I was reading this interesting piece about bartering in Boise, Idaho when I got to this section which gave me pause:
Lest you consider setting fire to your Federal Reserve notes and embracing bartering as your sole means of survival, note one thing: The tax man always wants a piece of the action. The IRS explicitly states that “Barter dollars or trade dollars are identical to real dollars for tax reporting. If you conduct any direct barter–barter for another’s products or services–you will have to report the fair market value of the products or services you received on your tax return.”

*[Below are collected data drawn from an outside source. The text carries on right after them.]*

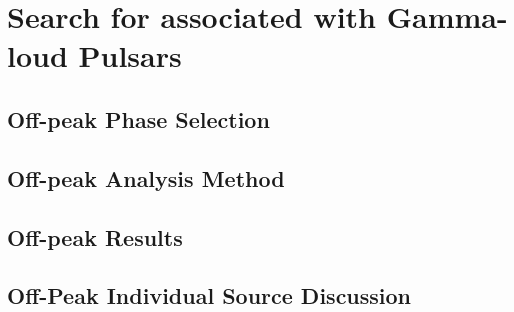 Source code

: 
\chapter{Search for  associated with Gamma-loud Pulsars}


\section{Off-peak Phase Selection}
\section{Off-peak Analysis Method}
\section{Off-peak Results}
\section{Off-Peak Individual Source Discussion}
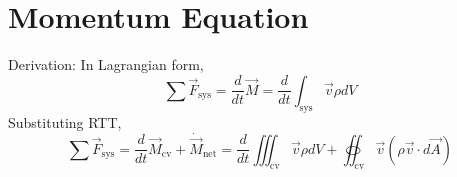 \documentclass[12pt]{article}
\begin{document}
\section{Momentum Equation}

Derivation: In Lagrangian form,
$$\sum \vec{F}_\mathrm{sys} = \frac{d}{dt}\vec{M} = \frac{d}{dt} \int_\mathrm{sys} \vec{v}\rho dV$$
Substituting RTT,
$$\sum \vec{F}_\mathrm{sys} = \frac{d}{dt}\vec{M}_\mathrm{cv} + \dot{\vec{M}}_\mathrm{net} = \frac{d}{dt} \iiint_\mathrm{cv} \vec{v}\rho dV + \oiint_\mathrm{cv} \vec{v}\left(\rho\vec{v}\cdot d\vec{A}\right)$$
\end{document}
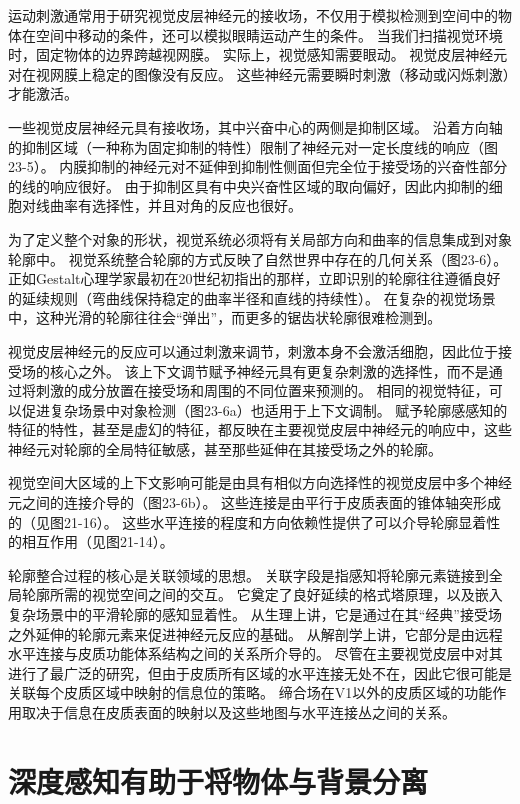 运动刺激通常用于研究视觉皮层神经元的接收场，不仅用于模拟检测到空间中的物体在空间中移动的条件，还可以模拟眼睛运动产生的条件。 
当我们扫描视觉环境时，固定物体的边界跨越视网膜。 
实际上，视觉感知需要眼动。 
视觉皮层神经元对在视网膜上稳定的图像没有反应。 
这些神经元需要瞬时刺激（移动或闪烁刺激）才能激活。


一些视觉皮层神经元具有接收场，其中兴奋中心的两侧是抑制区域。
沿着方向轴的抑制区域（一种称为固定抑制的特性）限制了神经元对一定长度线的响应（图23-5）。 
内膜抑制的神经元对不延伸到抑制性侧面但完全位于接受场的兴奋性部分的线的响应很好。
由于抑制区具有中央兴奋性区域的取向偏好，因此内抑制的细胞对线曲率有选择性，并且对角的反应也很好。


为了定义整个对象的形状，视觉系统必须将有关局部方向和曲率的信息集成到对象轮廓中。
视觉系统整合轮廓的方式反映了自然世界中存在的几何关系（图23-6）。 
正如Gestalt心理学家最初在20世纪初指出的那样，立即识别的轮廓往往遵循良好的延续规则（弯曲线保持稳定的曲率半径和直线的持续性）。 
在复杂的视觉场景中，这种光滑的轮廓往往会“弹出”，而更多的锯齿状轮廓很难检测到。


视觉皮层神经元的反应可以通过刺激来调节，刺激本身不会激活细胞，因此位于接受场的核心之外。 
该上下文调节赋予神经元具有更复杂刺激的选择性，而不是通过将刺激的成分放置在接受场和周围的不同位置来预测的。 
相同的视觉特征，可以促进复杂场景中对象检测（图23-6a）也适用于上下文调制。 
赋予轮廓感感知的特征的特性，甚至是虚幻的特征，都反映在主要视觉皮层中神经元的响应中，这些神经元对轮廓的全局特征敏感，甚至那些延伸在其接受场之外的轮廓。


视觉空间大区域的上下文影响可能是由具有相似方向选择性的视觉皮层中多个神经元之间的连接介导的（图23-6b）。 
这些连接是由平行于皮质表面的锥体轴突形成的（见图21-16）。 
这些水平连接的程度和方向依赖性提供了可以介导轮廓显着性的相互作用（见图21-14）。


轮廓整合过程的核心是关联领域的思想。 
关联字段是指感知将轮廓元素链接到全局轮廓所需的视觉空间之间的交互。 
它奠定了良好延续的格式塔原理，以及嵌入复杂场景中的平滑轮廓的感知显着性。 
从生理上讲，它是通过在其“经典”接受场之外延伸的轮廓元素来促进神经元反应的基础。
从解剖学上讲，它部分是由远程水平连接与皮质功能体系结构之间的关系所介导的。
尽管在主要视觉皮层中对其进行了最广泛的研究，但由于皮质所有区域的水平连接无处不在，因此它很可能是关联每个皮质区域中映射的信息位的策略。 
缔合场在V1以外的皮质区域的功能作用取决于信息在皮质表面的映射以及这些地图与水平连接丛之间的关系。


\section{深度感知有助于将物体与背景分离}

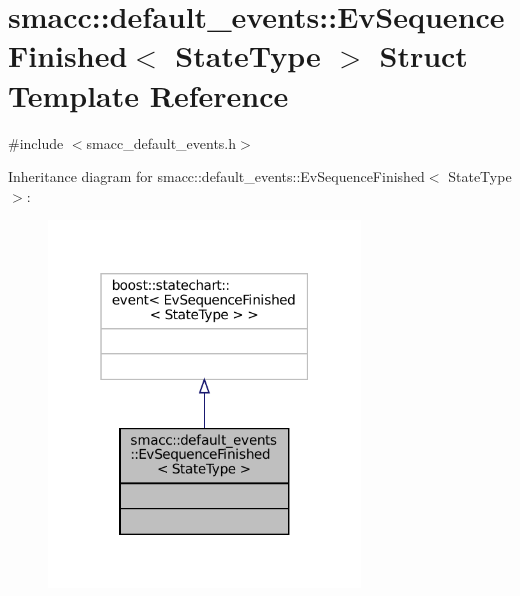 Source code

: \hypertarget{structsmacc_1_1default__events_1_1EvSequenceFinished}{}\section{smacc\+:\+:default\+\_\+events\+:\+:Ev\+Sequence\+Finished$<$ State\+Type $>$ Struct Template Reference}
\label{structsmacc_1_1default__events_1_1EvSequenceFinished}


{\ttfamily \#include $<$smacc\+\_\+default\+\_\+events.\+h$>$}



Inheritance diagram for smacc\+:\+:default\+\_\+events\+:\+:Ev\+Sequence\+Finished$<$ State\+Type $>$\+:
\nopagebreak
\begin{figure}[H]
\begin{center}
\leavevmode
\includegraphics[width=235pt]{structsmacc_1_1default__events_1_1EvSequenceFinished__inherit__graph}
\end{center}
\end{figure}


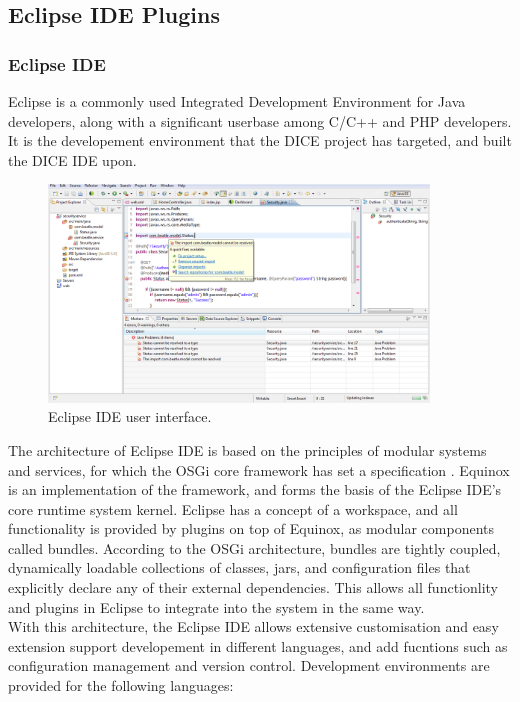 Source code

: \newpage
\subsection{Eclipse IDE Plugins}
\subsubsection{Eclipse IDE}
Eclipse is a commonly used Integrated Development Environment for Java developers, along with a significant userbase among C/C++ and PHP developers. \cite{eclipseide} It is the developement environment that the DICE project has targeted, and built the DICE IDE upon. \cite{dicetools}\\
\begin{figure}[h]
\centering
\caption{Eclipse IDE user interface. \cite{eclipsescreenshot}}
\label{fig:eclipse}
\includegraphics[width=0.9\textwidth]{images/eclipse.png}
\end{figure}
The architecture of Eclipse IDE is based on the principles of modular systems and services, for which the OSGi core framework has set a specification \cite{osgi}. Equinox is an implementation of the framework, and forms the basis of the Eclipse IDE's core runtime system kernel. Eclipse has a concept of a workspace, and all functionality is provided by plugins on top of Equinox, as modular components called bundles. According to the OSGi architecture, bundles are tightly coupled, dynamically loadable collections of classes, jars, and configuration files that explicitly declare any of their external dependencies. This allows all functionlity and plugins in Eclipse to integrate into the system in the same way.\\
With this architecture, the Eclipse IDE allows extensive customisation and easy extension support developement in different languages, and add fucntions such as configuration management and version control. Development environments are provided for the following languages: \cite{eclipsepkgs}
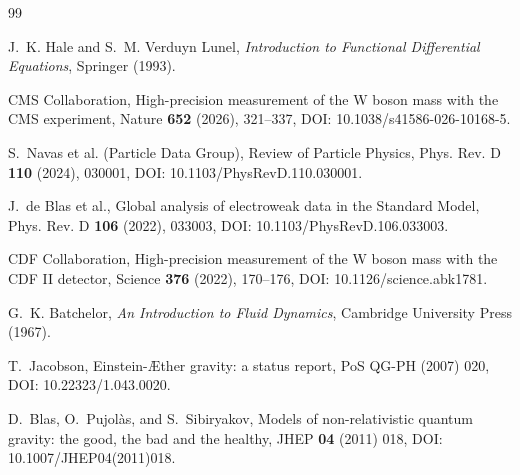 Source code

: \documentclass[11pt]{article}
\theoremstyle{definition}
\theoremstyle{plain}
\theoremstyle{remark}
\begin{document}
        \newpage
        
        
        \begin{thebibliography}{99}
            
            J.~K. Hale and S.~M. Verduyn Lunel,
            \newblock \emph{Introduction to Functional Differential Equations},
            \newblock Springer (1993).
            
            CMS Collaboration,
            \newblock High-precision measurement of the W boson mass with the CMS experiment,
            \newblock Nature \textbf{652} (2026), 321--337,
            \newblock DOI: 10.1038/s41586-026-10168-5.
            
            S.~Navas et al. (Particle Data Group),
            \newblock Review of Particle Physics,
            \newblock Phys. Rev. D \textbf{110} (2024), 030001,
            \newblock DOI: 10.1103/PhysRevD.110.030001.
            
            J.~de Blas et al.,
            \newblock Global analysis of electroweak data in the Standard Model,
            \newblock Phys. Rev. D \textbf{106} (2022), 033003,
            \newblock DOI: 10.1103/PhysRevD.106.033003.
            
            CDF Collaboration,
            \newblock High-precision measurement of the W boson mass with the CDF II detector,
            \newblock Science \textbf{376} (2022), 170--176,
            \newblock DOI: 10.1126/science.abk1781.
            
            G.~K. Batchelor,
            \newblock \emph{An Introduction to Fluid Dynamics},
            \newblock Cambridge University Press (1967).

            T.~Jacobson,
            \newblock Einstein-\AE ther gravity: a status report,
            \newblock PoS QG-PH (2007) 020,
            \newblock DOI: 10.22323/1.043.0020.

            D.~Blas, O.~Pujol\`as, and S.~Sibiryakov,
            \newblock Models of non-relativistic quantum gravity: the good, the bad and the healthy,
            \newblock JHEP \textbf{04} (2011) 018,
            \newblock DOI: 10.1007/JHEP04(2011)018.


\end{thebibliography}
\end{document}
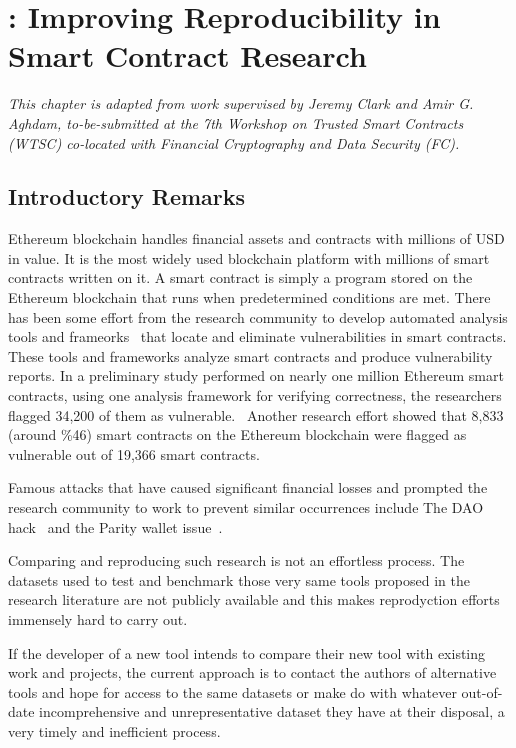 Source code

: \chapter{\etherbase: Improving Reproducibility in Smart Contract Research} \label{ch:etherbase}


\textit{
	This chapter is adapted from work supervised by Jeremy Clark and Amir G. Aghdam, to-be-submitted at the 7th Workshop on Trusted Smart Contracts (WTSC) co-located with Financial Cryptography and Data Security (FC).
}

\section{Introductory Remarks}
	\label{sec:intro}
	Ethereum blockchain handles financial assets and contracts with millions of USD in value.
	It is the most widely used blockchain platform with millions of smart contracts written on it.
	A smart contract is simply a program stored on the Ethereum blockchain that runs when predetermined conditions are met.
	There has been some effort from the research community to develop automated analysis tools and frameorks~\cite{ref_tools} that locate and eliminate vulnerabilities in smart contracts.
	These tools and frameworks analyze smart contracts and produce vulnerability reports.
	In a preliminary study performed on nearly one million Ethereum smart contracts, using one analysis framework for verifying correctness, the researchers flagged 34,200 of them as vulnerable.~\cite{ref_flag1}
	Another research effort showed that 8,833 (around \%46) smart contracts on the Ethereum blockchain were flagged as vulnerable out of 19,366 smart contracts.~\cite{ref_flag2}

	Famous attacks that have caused significant financial losses and prompted the research community to work to prevent similar occurrences include The DAO hack~\cite{dao} and the Parity wallet issue~\cite{ref_parity}.

	Comparing and reproducing such research is not an effortless process.
	The datasets used to test and benchmark those very same tools proposed in the research literature are not publicly available and this makes reprodyction efforts immensely hard to carry out.

	If the developer of a new tool intends to compare their new tool with existing work and projects, the current approach is to contact the authors of alternative tools and hope for access to the same datasets or make do with whatever out-of-date incomprehensive and unrepresentative dataset they have at their disposal, a very timely and inefficient process.

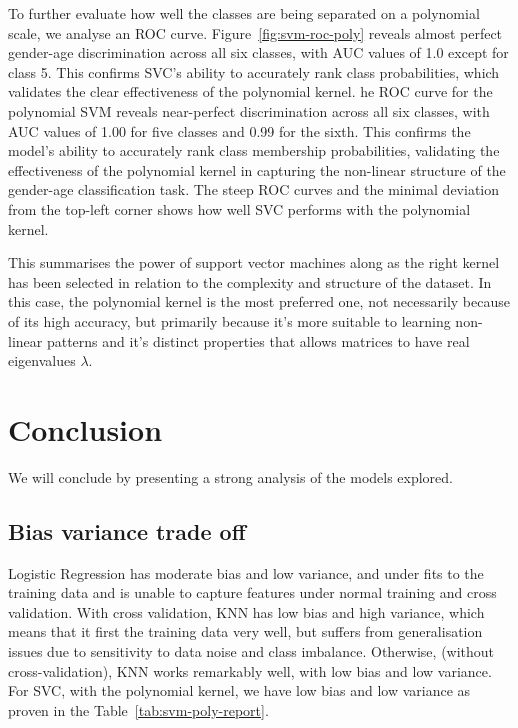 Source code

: \documentclass[10pt,twocolumn]{article}
\begin{document}
To further evaluate how well the classes are being separated on a polynomial scale, we analyse an ROC curve. Figure~\ref{fig:svm-roc-poly} reveals almost perfect gender-age discrimination across all six classes, with AUC values of 1.0 except for class 5. This confirms  SVC's ability to accurately rank class probabilities, which validates the clear effectiveness of the polynomial kernel.
he ROC curve for the polynomial SVM reveals near-perfect discrimination across all six classes, with AUC values of 1.00 for five classes and 0.99 for the sixth. This confirms the model’s ability to accurately rank class membership probabilities, validating the effectiveness of the polynomial kernel in capturing the non-linear structure of the gender-age classification task. The steep ROC curves and the minimal deviation from the top-left corner shows how well SVC performs with the polynomial kernel.

This summarises the power of support vector machines along as the right kernel has been selected in relation to the complexity and structure of the dataset. In this case, the polynomial kernel is the most preferred one, not necessarily because of its high accuracy, but primarily because it's more suitable to learning non-linear patterns and it's distinct properties that allows matrices to have real eigenvalues $\lambda$.
\section{Conclusion}
We will conclude by presenting a strong analysis of the models explored.
\subsection{Bias variance trade off}
Logistic Regression has moderate bias and low variance, and under fits to the training data and is unable to capture features under normal training and cross validation. With cross validation, KNN has low bias and high variance, which means that it first the training data very well, but suffers from generalisation issues due to sensitivity to data noise and class imbalance. Otherwise, (without cross-validation), KNN works remarkably well, with low bias and low variance. For SVC, with the polynomial kernel, we have low bias and low variance as proven in the Table~\ref{tab:svm-poly-report}.
\end{document}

“It has been my experience that the IRS pursues bartering aggressively because it can be considered earned income,” said CPA Aldon Holm. “If a business owner or individual provides a service or product that normally would be considered taxable, they have the responsibility to report that income and pay the appropriate taxes. Whenever an individual or company is audited, part of the audit is to discover barter income. They know it’s out there and growing, and they want their share.”
Also, don’t be fooled by Craigslist’s relative anonymity. They’re always watching.
“The State Tax Commission has employees who scour Craigslist for unregistered businesses,” explained Holm. “If they find someone who is operating a business without reporting to the state, they will pursue that person or business and seek compliance with all income and sales taxes laws.”
Sure enough, I read the I.R.S. policy on bartering and all you Galts out there are going to be expected to fork over some money. If you’re using Craigslist or some other website to organize barters get ready for a tax bill.